■ **BRIEF**:
If a line of the data below holds the string "mandatory", copy it.

:::::

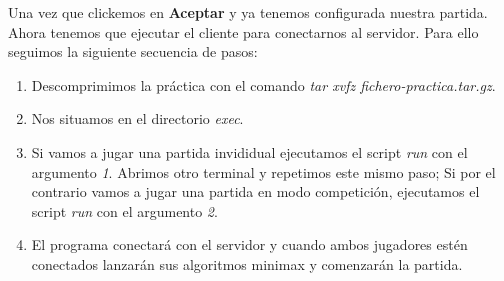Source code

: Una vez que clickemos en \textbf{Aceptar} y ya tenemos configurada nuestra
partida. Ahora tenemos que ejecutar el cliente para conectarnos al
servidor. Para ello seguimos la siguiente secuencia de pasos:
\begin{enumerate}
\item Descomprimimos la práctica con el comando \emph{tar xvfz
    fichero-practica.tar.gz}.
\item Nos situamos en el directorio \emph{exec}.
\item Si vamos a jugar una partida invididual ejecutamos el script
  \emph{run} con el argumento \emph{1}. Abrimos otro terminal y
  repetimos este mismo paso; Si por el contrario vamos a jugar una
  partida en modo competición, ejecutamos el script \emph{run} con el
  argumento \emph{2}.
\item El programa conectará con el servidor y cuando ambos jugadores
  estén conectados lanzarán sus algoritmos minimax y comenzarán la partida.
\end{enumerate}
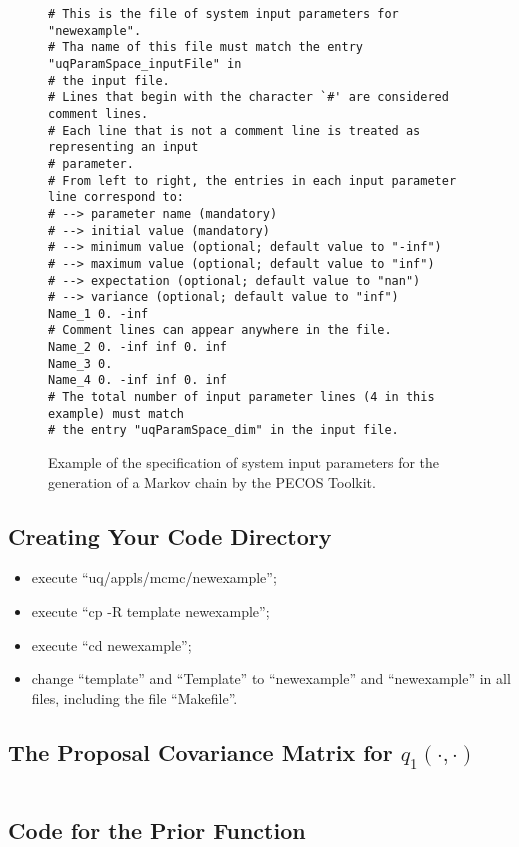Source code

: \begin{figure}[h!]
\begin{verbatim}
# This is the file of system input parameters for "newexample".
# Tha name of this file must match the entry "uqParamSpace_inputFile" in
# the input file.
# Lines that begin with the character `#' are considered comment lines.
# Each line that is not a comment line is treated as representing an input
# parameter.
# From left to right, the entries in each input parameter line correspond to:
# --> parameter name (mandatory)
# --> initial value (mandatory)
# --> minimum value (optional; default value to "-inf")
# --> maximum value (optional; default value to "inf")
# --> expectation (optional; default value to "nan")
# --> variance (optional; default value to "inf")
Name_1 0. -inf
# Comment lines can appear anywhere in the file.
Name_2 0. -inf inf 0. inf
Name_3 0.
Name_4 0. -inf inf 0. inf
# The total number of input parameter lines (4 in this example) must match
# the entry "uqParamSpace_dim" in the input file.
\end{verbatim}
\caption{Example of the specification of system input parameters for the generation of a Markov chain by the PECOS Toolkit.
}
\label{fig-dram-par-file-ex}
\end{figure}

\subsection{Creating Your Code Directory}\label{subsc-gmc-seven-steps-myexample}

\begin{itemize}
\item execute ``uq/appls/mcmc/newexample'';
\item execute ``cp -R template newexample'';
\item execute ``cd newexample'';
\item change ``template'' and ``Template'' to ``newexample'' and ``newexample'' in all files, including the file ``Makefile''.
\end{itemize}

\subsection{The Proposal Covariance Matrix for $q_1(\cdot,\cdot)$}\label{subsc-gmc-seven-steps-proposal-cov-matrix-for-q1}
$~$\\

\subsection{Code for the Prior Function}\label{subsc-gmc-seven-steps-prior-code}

:::::

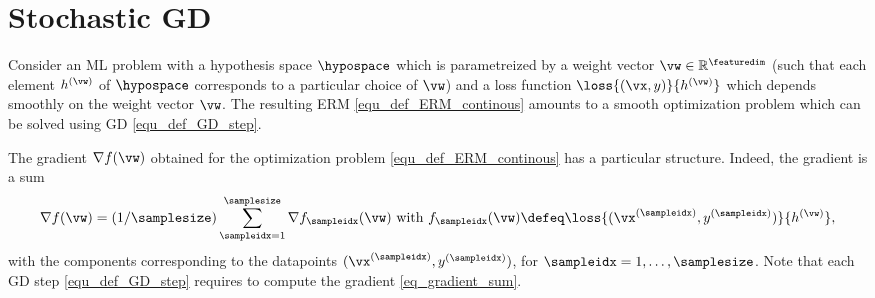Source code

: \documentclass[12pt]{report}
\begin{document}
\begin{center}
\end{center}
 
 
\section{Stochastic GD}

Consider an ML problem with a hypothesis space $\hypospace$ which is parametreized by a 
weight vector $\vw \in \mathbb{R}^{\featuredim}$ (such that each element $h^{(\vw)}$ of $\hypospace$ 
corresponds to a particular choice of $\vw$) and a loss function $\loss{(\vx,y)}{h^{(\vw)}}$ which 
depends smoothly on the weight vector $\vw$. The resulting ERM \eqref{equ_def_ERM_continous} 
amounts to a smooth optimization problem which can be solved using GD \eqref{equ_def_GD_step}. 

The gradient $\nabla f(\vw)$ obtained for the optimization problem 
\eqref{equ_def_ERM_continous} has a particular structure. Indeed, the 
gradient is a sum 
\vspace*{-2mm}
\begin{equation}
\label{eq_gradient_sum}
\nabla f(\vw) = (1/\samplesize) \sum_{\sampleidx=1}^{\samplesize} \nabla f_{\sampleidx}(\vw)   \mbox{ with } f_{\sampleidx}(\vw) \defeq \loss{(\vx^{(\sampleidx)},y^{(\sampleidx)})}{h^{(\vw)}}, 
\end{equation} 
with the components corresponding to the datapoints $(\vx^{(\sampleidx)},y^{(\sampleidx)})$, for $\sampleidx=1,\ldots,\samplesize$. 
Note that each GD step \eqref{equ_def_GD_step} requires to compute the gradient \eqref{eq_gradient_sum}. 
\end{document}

:::::

■ **ANSWER TO THE PROBLEM**:
# --> parameter name (mandatory)
# --> initial value (mandatory)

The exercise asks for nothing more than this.